# Sand/Media Blasting Advice Needed



## Buster1 (Apr 18, 2012)

Hey guys, I just bought this blaster and have a good shop compressor with a lot of cfm.  Been doing a lot of reading on types of media to use or avoid for stripping old bike parts, frames, etc.  I'd like some recyclability of the media, as well as something that won't do too much harm to the underlying metals...but simply remove the paint and light grime and oxidization.

I've read a lot of reasons to NOT use sand (silica, clogs due to grain sizes, clogs due to wetness, etc) and hope to avoid going that route.

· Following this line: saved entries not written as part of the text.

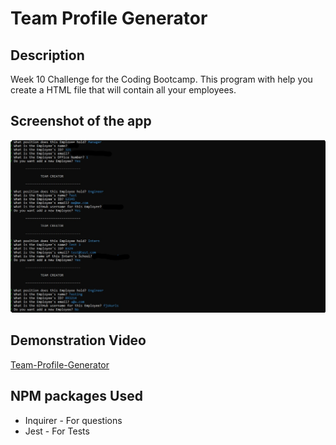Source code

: # Team Profile Generator

## Description
Week 10 Challenge for the Coding Bootcamp. This program with help you create a HTML file that will contain all your employees.

## Screenshot of the app

![team-profile-generator](./images/team-profile-generator.jpg)

## Demonstration Video

[Team-Profile-Generator](https://drive.google.com/file/d/1pT-5IUDdmU34mixHkelUwpCOKu9GbMQY/view)

## NPM packages Used
- Inquirer - For questions
- Jest - For Tests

Any recommendations of media and where to get it (online options?)

Thanks.

Nate


----------



## HIGGINSFOREVER (Apr 18, 2012)

buster1 said:


> View attachment 49164
> 
> hey guys, i just bought this blaster and have a good shop compressor with a lot of cfm.  Been doing a lot of reading on types of media to use or avoid for stripping old bike parts, frames, etc.  I'd like some recyclability of the media, as well as something that won't do too much harm to the underlying metals...but simply remove the paint and light grime and oxidization.
> 
> ...




google the eastwood co..


----------



## jpromo (Apr 18, 2012)

I've had fine luck with silica sand but I use a standalone portable shop blaster. I don't know if a handheld type one would be different. Big thing is making sure you get the air to media ratio right so that it's both economical and effective.


----------



## keithcar72 (Apr 29, 2012)

I have a cabnet that recycles its own media.  I have always used glass in it and been happy with the results.  you can get glass at northern tool.  if you want to do plastic or really soft metals you have to use walnut shell.  You can order it from eastwood, or northern it works but is really slow.


----------



## Iverider (May 7, 2012)

Don't use silica sand. It works fine the first time but after you recycle it it seems to be much less effective. If you want aggressive blast media, the black blast stuff works great. I think it's coal slag? Silica sand poses some health issues (silicosis) with repeated exposure.


----------



## jpromo (May 7, 2012)

Krautwaggen said:


> Don't use silica sand. It works fine the first time but after you recycle it it seems to be much less effective. If you want aggressive blast media, the black blast stuff works great. I think it's coal slag? Silica sand poses some health issues (silicosis) with repeated exposure.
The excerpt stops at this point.